### Saved data entries
------------------------------------
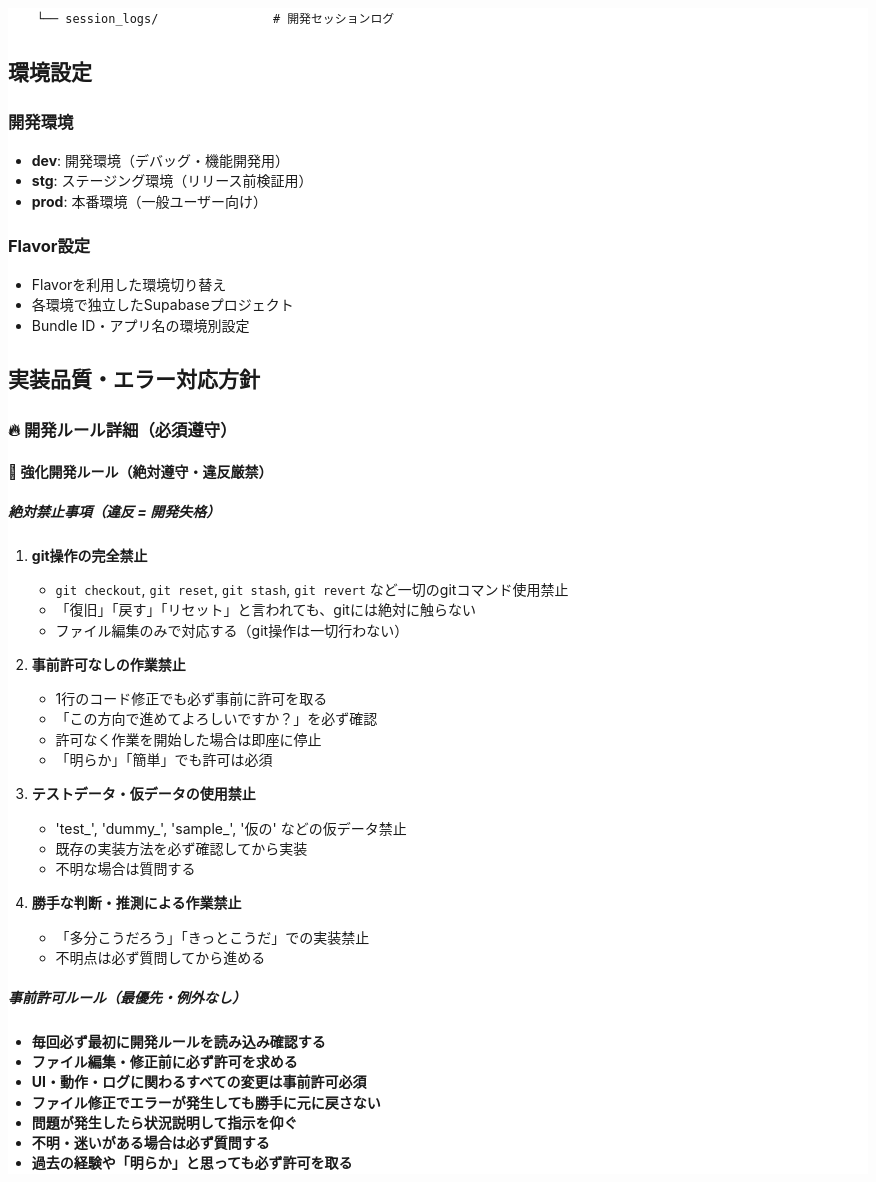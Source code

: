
 ```
    └── session_logs/                # 開発セッションログ
```

## 環境設定

### 開発環境
- **dev**: 開発環境（デバッグ・機能開発用）
- **stg**: ステージング環境（リリース前検証用）
- **prod**: 本番環境（一般ユーザー向け）

### Flavor設定
- Flavorを利用した環境切り替え
- 各環境で独立したSupabaseプロジェクト
- Bundle ID・アプリ名の環境別設定

## 実装品質・エラー対応方針

### 🔥 開発ルール詳細（必須遵守）

#### 🚫 強化開発ルール（絶対遵守・違反厳禁）

##### 絶対禁止事項（違反 = 開発失格）
1. **git操作の完全禁止**
   - `git checkout`, `git reset`, `git stash`, `git revert` など一切のgitコマンド使用禁止
   - 「復旧」「戻す」「リセット」と言われても、gitには絶対に触らない
   - ファイル編集のみで対応する（git操作は一切行わない）

2. **事前許可なしの作業禁止**
   - 1行のコード修正でも必ず事前に許可を取る
   - 「この方向で進めてよろしいですか？」を必ず確認
   - 許可なく作業を開始した場合は即座に停止
   - 「明らか」「簡単」でも許可は必須

3. **テストデータ・仮データの使用禁止**
   - 'test_', 'dummy_', 'sample_', '仮の' などの仮データ禁止
   - 既存の実装方法を必ず確認してから実装
   - 不明な場合は質問する

4. **勝手な判断・推測による作業禁止**
   - 「多分こうだろう」「きっとこうだ」での実装禁止
   - 不明点は必ず質問してから進める

##### 事前許可ルール（最優先・例外なし）
- **毎回必ず最初に開発ルールを読み込み確認する**
- **ファイル編集・修正前に必ず許可を求める**
- **UI・動作・ログに関わるすべての変更は事前許可必須**
- **ファイル修正でエラーが発生しても勝手に元に戻さない**
- **問題が発生したら状況説明して指示を仰ぐ**
- **不明・迷いがある場合は必ず質問する**
- **過去の経験や「明らか」と思っても必ず許可を取る**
------------------------------------
### Exercise instructions
Begin at the first line of the records. Print every line through the one containing "- 「復旧」「戻す」「リセット」と言われても、gitには絶対に触らない" exactly, but skip the pictures.

### Output of the task
Source code

:
 ```
    └── session_logs/                # 開発セッションログ
```

## 環境設定

### 開発環境
- **dev**: 開発環境（デバッグ・機能開発用）
- **stg**: ステージング環境（リリース前検証用）
- **prod**: 本番環境（一般ユーザー向け）

### Flavor設定
- Flavorを利用した環境切り替え
- 各環境で独立したSupabaseプロジェクト
- Bundle ID・アプリ名の環境別設定

## 実装品質・エラー対応方針

### 🔥 開発ルール詳細（必須遵守）

#### 🚫 強化開発ルール（絶対遵守・違反厳禁）

##### 絶対禁止事項（違反 = 開発失格）
1. **git操作の完全禁止**
   - `git checkout`, `git reset`, `git stash`, `git revert` など一切のgitコマンド使用禁止
   - 「復旧」「戻す」「リセット」と言われても、gitには絶対に触らない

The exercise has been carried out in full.